━━━━━ Supplied data

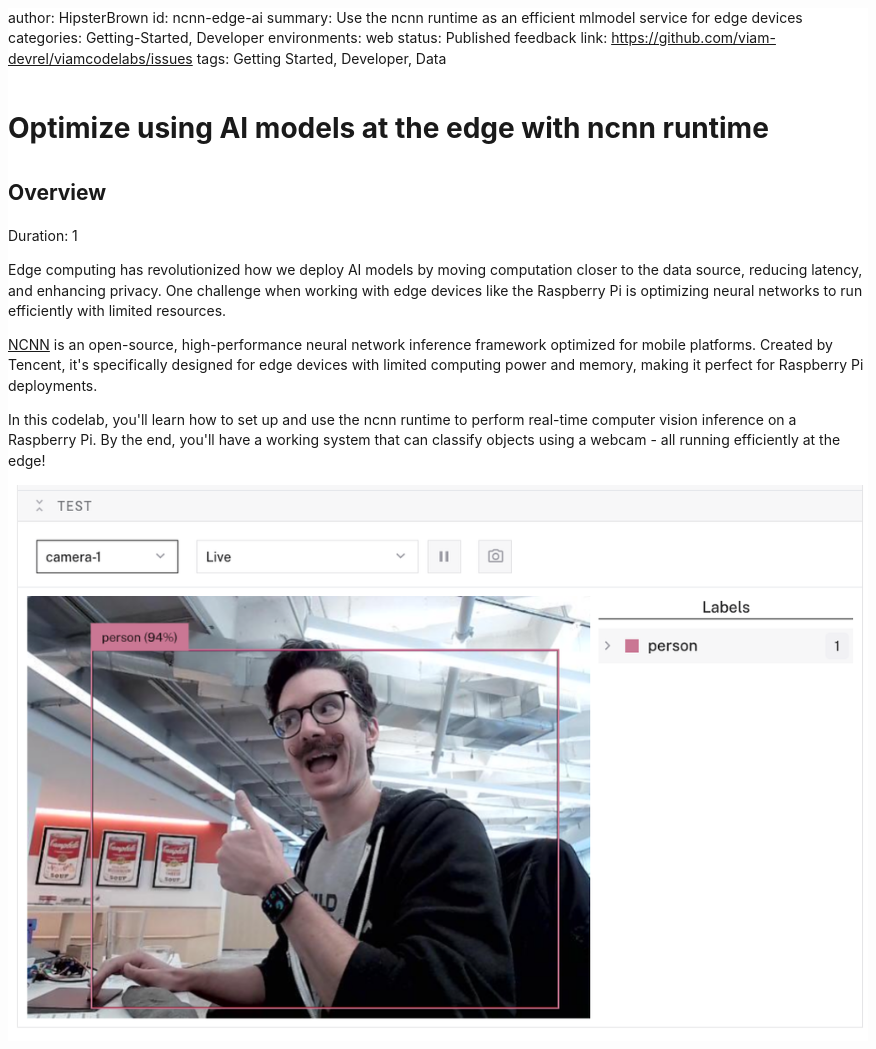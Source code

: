 author: HipsterBrown
id: ncnn-edge-ai
summary: Use the ncnn runtime as an efficient mlmodel service for edge devices
categories: Getting-Started, Developer
environments: web
status: Published 
feedback link: https://github.com/viam-devrel/viamcodelabs/issues
tags: Getting Started, Developer, Data

# Optimize using AI models at the edge with ncnn runtime

## Overview 
Duration: 1

Edge computing has revolutionized how we deploy AI models by moving computation closer to the data source, reducing latency, and enhancing privacy. One challenge when working with edge devices like the Raspberry Pi is optimizing neural networks to run efficiently with limited resources.

[NCNN](https://github.com/Tencent/ncnn/) is an open-source, high-performance neural network inference framework optimized for mobile platforms. Created by Tencent, it's specifically designed for edge devices with limited computing power and memory, making it perfect for Raspberry Pi deployments.

In this codelab, you'll learn how to set up and use the ncnn runtime to perform real-time computer vision inference on a Raspberry Pi. By the end, you'll have a working system that can classify objects using a webcam - all running efficiently at the edge!

![computer vision service showing bounding box around a person](./assets/test-vision.png)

━━━━━━━━━━

■ What is required
Go through the data above and tally every line that includes "github". State only the total.

■ The completed task
2